Annual Rh rates had a significant main effect on year with no significant fertilizer treatment and interaction effects, but annual Rs rates and fertilizer treatment did not generate any significant main and interaction effects (Table 2). There was a significant effect on mean annual soil temperature during the study period, but soil temperature was not affected by fertilizer application. Annual Rs rates were not significantly affected by the compound fertilizer types for two years, although the rates were slightly higher in the N3P4K1 than in the P4K1 or the control treatments (Table 2). Additionally, mean annual Rh rates were not significantly different among the compound fertilizer types and the control. Mean annual Rs rates (µmol·m2·s1) were same between 2011 (3.02) and 2012 (3.02), but Rh rates were significantly lower in 2012 (1.77) than in 2011 (2.17).
Rh rates of the fertilizer treatments in 2011 represented 78% for the N3P4K1 treatment, 75% for the P4K1 treatments, and 63% of Rs rates in the control treatment. In comparison, the Rh rates of the fertilizer treatments in 2012 were 51% for the N3P4K1, 58% for the P4K1, and 68% of Rs rates in the control treatment (Table 3). Rh rates after the second year following fertilizer application fell to 27% for the N3P4K1 and 17% in P4K1 treatments, respectively, while an increase of 5% in the control treatment was comparable to the first year’s fertilizer application. Ra rates (Rs–Rh) in 2011 were 22%–25% in the fertilizer treatments and 37% of Rs rates in the control treatment, respectively, while the rates in 2012 were 42%–49% in the fertilizer treatments and 32% of Rs rates in the control treatment, respectively (Table 3).

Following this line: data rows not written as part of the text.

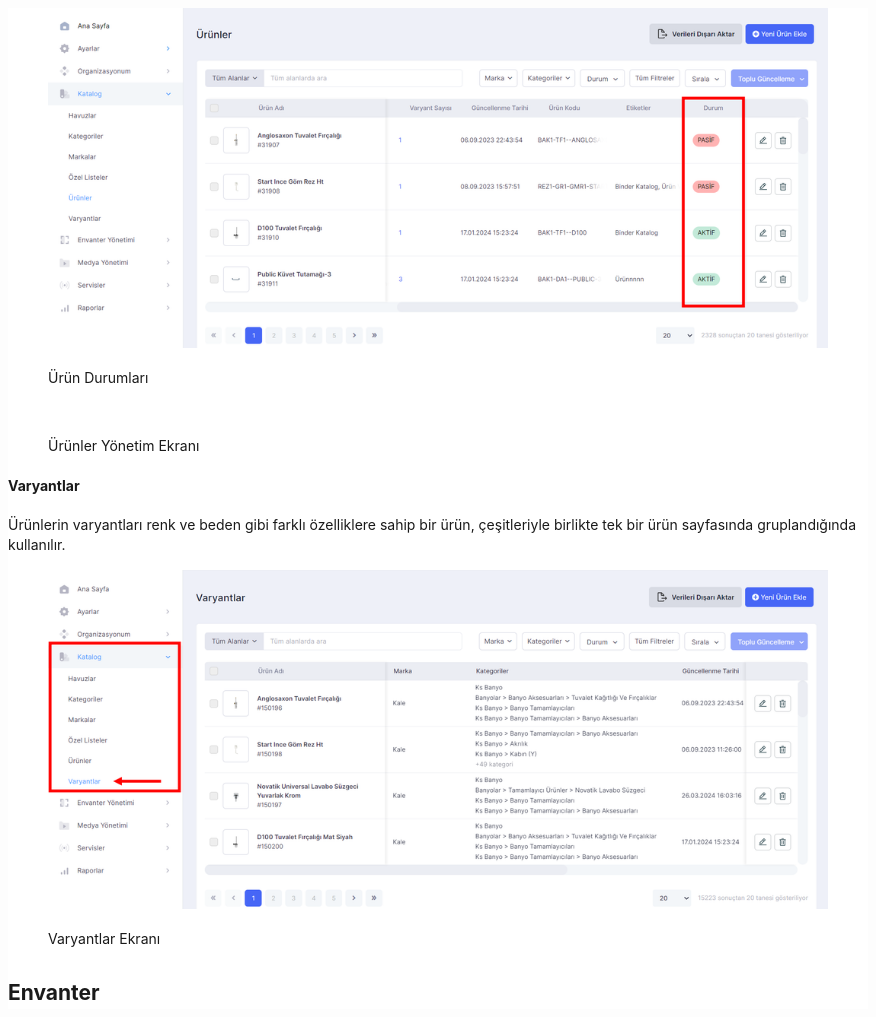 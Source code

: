 <figure><img src="../../../.gitbook/assets/Ekran görüntüsü 19-07-2024 15.36.27.png" alt=""><figcaption><p>Ürün Durumları</p></figcaption></figure>

</div>

<figure><img src="https://lh4.googleusercontent.com/_6f0OHmm46eFhnyqIA8EKJJkMfz_1s27PaOWqxiZ3DJt7gmWqOhAPVoTO0gsemTI4Nzr-2moaFsEBb74SVH4ruLHWMopu-HxKnDPEJRizE50xyXoMsB0ho5QCLJAMxbYsSrb80tN10UGZTs83mHsRkY" alt=""><figcaption><p>Ürünler Yönetim Ekranı </p></figcaption></figure>

#### Varyantlar&#x20;

Ürünlerin varyantları renk ve beden gibi farklı özelliklere sahip bir ürün, çeşitleriyle birlikte tek bir ürün sayfasında gruplandığında kullanılır.

<figure><img src="../../../.gitbook/assets/Ekran görüntüsü 19-07-2024 15.53.17.png" alt=""><figcaption><p>Varyantlar Ekranı</p></figcaption></figure>

## Envanter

3.4. Temperature Dependency of Rh and Rs

The exponential relationships between Rs and Rh rates and the corresponding soil temperature (Figure 4) were significant (Rh: R2 = 0.86–0.90, p < 0.05; Rs: R2 = 0.86–0.91, p < 0.05) in the fertilizer and control treatments. Soil temperature explained 86% to 91% of the variation in Rs and Rh rates in the fertilizer and control treatments. Q10 values in Rs rates were 3.47 for the N3P4K1 treatment, 3.62 for the P4K1 treatment, and 3.60 in the control treatments, while Q10 values in Rh rates were 3.60 for the N3P4K1 treatment, 3.64 for the P4K1 treatment, and 3.59 in the control treatment.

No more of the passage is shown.